Start of RECORDS
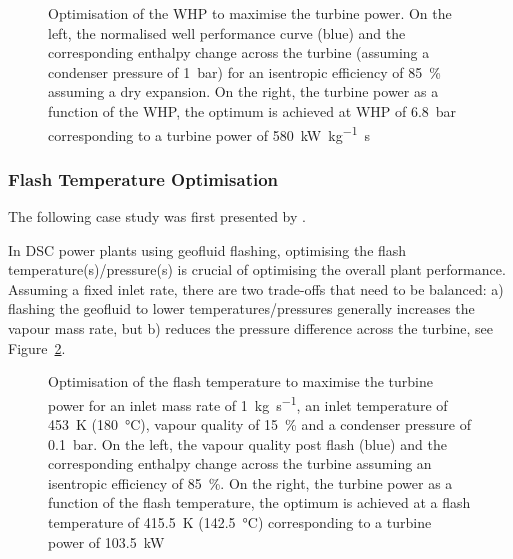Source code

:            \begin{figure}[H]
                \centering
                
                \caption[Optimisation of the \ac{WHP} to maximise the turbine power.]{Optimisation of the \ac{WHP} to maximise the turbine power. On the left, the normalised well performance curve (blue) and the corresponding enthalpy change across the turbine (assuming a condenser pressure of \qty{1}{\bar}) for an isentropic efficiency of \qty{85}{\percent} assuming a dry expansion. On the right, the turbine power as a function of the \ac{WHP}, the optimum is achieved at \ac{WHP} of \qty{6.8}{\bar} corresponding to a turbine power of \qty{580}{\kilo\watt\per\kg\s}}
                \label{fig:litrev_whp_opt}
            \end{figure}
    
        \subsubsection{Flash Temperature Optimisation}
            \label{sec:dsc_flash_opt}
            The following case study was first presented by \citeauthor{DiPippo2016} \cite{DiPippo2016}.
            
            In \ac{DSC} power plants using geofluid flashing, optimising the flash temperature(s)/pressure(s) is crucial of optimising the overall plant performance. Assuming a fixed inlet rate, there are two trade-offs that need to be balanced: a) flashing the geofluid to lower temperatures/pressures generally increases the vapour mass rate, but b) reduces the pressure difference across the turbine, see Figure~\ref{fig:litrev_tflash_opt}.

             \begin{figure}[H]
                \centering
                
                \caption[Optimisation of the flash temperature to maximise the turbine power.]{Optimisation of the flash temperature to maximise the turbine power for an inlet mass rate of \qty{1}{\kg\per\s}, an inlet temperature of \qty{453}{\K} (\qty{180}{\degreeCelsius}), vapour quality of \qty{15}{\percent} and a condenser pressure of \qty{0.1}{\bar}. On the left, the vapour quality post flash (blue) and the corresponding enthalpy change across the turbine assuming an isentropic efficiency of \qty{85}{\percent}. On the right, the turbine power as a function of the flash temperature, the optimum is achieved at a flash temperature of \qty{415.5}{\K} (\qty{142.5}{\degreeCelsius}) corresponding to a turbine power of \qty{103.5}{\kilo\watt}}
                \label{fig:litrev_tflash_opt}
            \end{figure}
End of RECORDS
Start of RECORDS
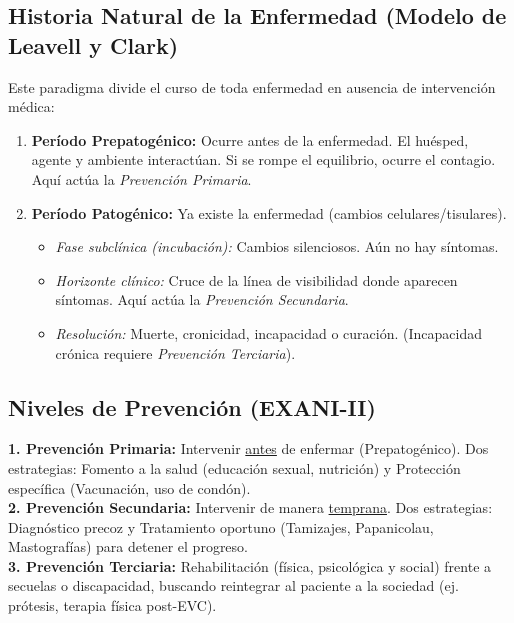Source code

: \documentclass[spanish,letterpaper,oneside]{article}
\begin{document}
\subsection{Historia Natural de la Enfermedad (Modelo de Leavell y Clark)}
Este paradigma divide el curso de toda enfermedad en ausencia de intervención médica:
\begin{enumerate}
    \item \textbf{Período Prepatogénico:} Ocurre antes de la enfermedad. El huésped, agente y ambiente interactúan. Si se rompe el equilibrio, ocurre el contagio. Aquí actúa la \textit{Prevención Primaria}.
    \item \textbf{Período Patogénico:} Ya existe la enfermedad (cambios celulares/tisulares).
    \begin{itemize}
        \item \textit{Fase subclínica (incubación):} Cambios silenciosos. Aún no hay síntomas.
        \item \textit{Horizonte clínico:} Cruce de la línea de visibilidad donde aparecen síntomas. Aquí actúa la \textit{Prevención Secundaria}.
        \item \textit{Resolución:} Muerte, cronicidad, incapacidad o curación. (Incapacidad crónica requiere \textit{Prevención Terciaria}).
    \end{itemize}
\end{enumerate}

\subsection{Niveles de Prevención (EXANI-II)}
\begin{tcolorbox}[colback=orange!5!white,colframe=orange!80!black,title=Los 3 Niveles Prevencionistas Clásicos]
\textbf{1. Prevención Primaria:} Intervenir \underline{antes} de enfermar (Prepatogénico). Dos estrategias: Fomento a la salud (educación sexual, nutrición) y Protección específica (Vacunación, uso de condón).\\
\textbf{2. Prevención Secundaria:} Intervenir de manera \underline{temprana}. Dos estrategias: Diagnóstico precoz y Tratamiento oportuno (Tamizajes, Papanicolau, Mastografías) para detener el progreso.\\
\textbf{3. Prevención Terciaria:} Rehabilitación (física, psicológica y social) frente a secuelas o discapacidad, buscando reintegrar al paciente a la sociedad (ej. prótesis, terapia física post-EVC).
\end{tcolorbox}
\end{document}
End of RECORDS
# EXERCISE:
Scan the records for the string "enthalpy" and report each line where it occurs.

# OUTPUT OF THE TASK:
                \caption[Optimisation of the \ac{WHP} to maximise the turbine power.]{Optimisation of the \ac{WHP} to maximise the turbine power. On the left, the normalised well performance curve (blue) and the corresponding enthalpy change across the turbine (assuming a condenser pressure of \qty{1}{\bar}) for an isentropic efficiency of \qty{85}{\percent} assuming a dry expansion. On the right, the turbine power as a function of the \ac{WHP}, the optimum is achieved at \ac{WHP} of \qty{6.8}{\bar} corresponding to a turbine power of \qty{580}{\kilo\watt\per\kg\s}}
                \caption[Optimisation of the flash temperature to maximise the turbine power.]{Optimisation of the flash temperature to maximise the turbine power for an inlet mass rate of \qty{1}{\kg\per\s}, an inlet temperature of \qty{453}{\K} (\qty{180}{\degreeCelsius}), vapour quality of \qty{15}{\percent} and a condenser pressure of \qty{0.1}{\bar}. On the left, the vapour quality post flash (blue) and the corresponding enthalpy change across the turbine assuming an isentropic efficiency of \qty{85}{\percent}. On the right, the turbine power as a function of the flash temperature, the optimum is achieved at a flash temperature of \qty{415.5}{\K} (\qty{142.5}{\degreeCelsius}) corresponding to a turbine power of \qty{103.5}{\kilo\watt}}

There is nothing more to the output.